━━━ Supplied information

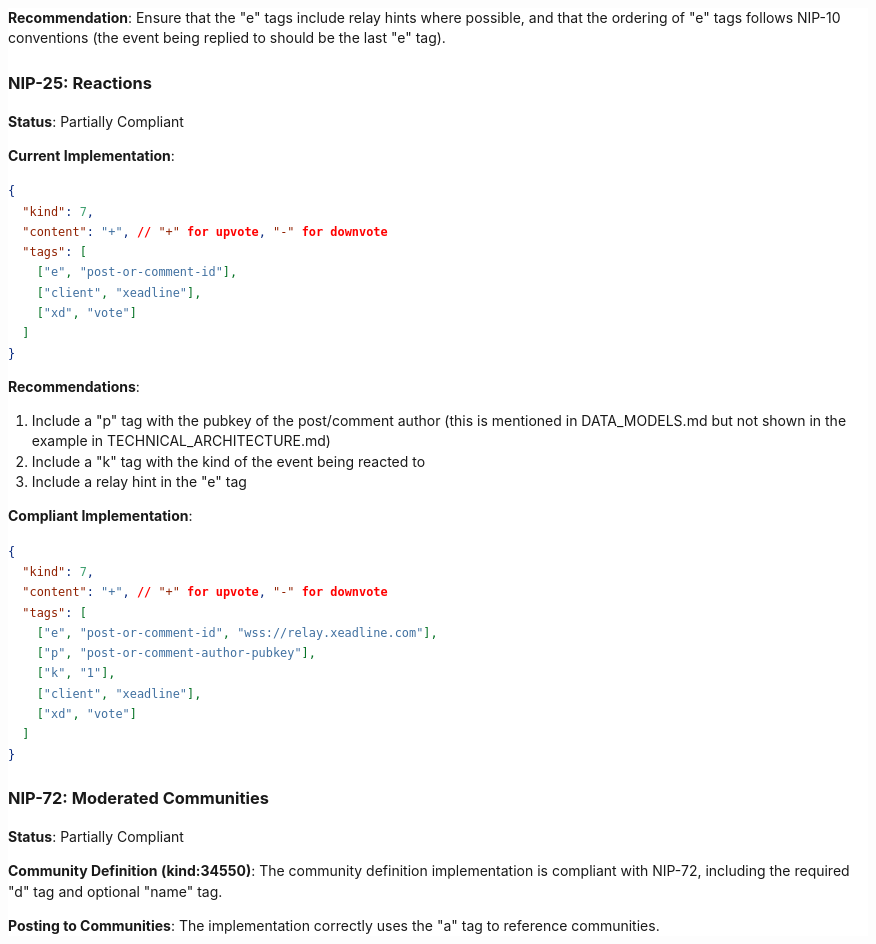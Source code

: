 **Recommendation**:
Ensure that the "e" tags include relay hints where possible, and that the ordering of "e" tags follows NIP-10 conventions (the event being replied to should be the last "e" tag).

### NIP-25: Reactions

**Status**: Partially Compliant

**Current Implementation**:

```json
{
  "kind": 7,
  "content": "+", // "+" for upvote, "-" for downvote
  "tags": [
    ["e", "post-or-comment-id"],
    ["client", "xeadline"],
    ["xd", "vote"]
  ]
}
```

**Recommendations**:

1. Include a "p" tag with the pubkey of the post/comment author (this is mentioned in DATA_MODELS.md but not shown in the example in TECHNICAL_ARCHITECTURE.md)
2. Include a "k" tag with the kind of the event being reacted to
3. Include a relay hint in the "e" tag

**Compliant Implementation**:

```json
{
  "kind": 7,
  "content": "+", // "+" for upvote, "-" for downvote
  "tags": [
    ["e", "post-or-comment-id", "wss://relay.xeadline.com"],
    ["p", "post-or-comment-author-pubkey"],
    ["k", "1"],
    ["client", "xeadline"],
    ["xd", "vote"]
  ]
}
```

### NIP-72: Moderated Communities

**Status**: Partially Compliant

**Community Definition (kind:34550)**:
The community definition implementation is compliant with NIP-72, including the required "d" tag and optional "name" tag.

**Posting to Communities**:
The implementation correctly uses the "a" tag to reference communities.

━━━━━━

| Exercise aim |
Omit the pictures. Output every record above word for word.

| Solution for this problem |
Source code

: **Recommendation**:
Ensure that the "e" tags include relay hints where possible, and that the ordering of "e" tags follows NIP-10 conventions (the event being replied to should be the last "e" tag).

### NIP-25: Reactions

**Status**: Partially Compliant

**Current Implementation**:

```json
{
  "kind": 7,
  "content": "+", // "+" for upvote, "-" for downvote
  "tags": [
    ["e", "post-or-comment-id"],
    ["client", "xeadline"],
    ["xd", "vote"]
  ]
}
```

**Recommendations**:

1. Include a "p" tag with the pubkey of the post/comment author (this is mentioned in DATA_MODELS.md but not shown in the example in TECHNICAL_ARCHITECTURE.md)
2. Include a "k" tag with the kind of the event being reacted to
3. Include a relay hint in the "e" tag

**Compliant Implementation**:

```json
{
  "kind": 7,
  "content": "+", // "+" for upvote, "-" for downvote
  "tags": [
    ["e", "post-or-comment-id", "wss://relay.xeadline.com"],
    ["p", "post-or-comment-author-pubkey"],
    ["k", "1"],
    ["client", "xeadline"],
    ["xd", "vote"]
  ]
}
```

### NIP-72: Moderated Communities

**Status**: Partially Compliant

**Community Definition (kind:34550)**:
The community definition implementation is compliant with NIP-72, including the required "d" tag and optional "name" tag.

**Posting to Communities**:
The implementation correctly uses the "a" tag to reference communities.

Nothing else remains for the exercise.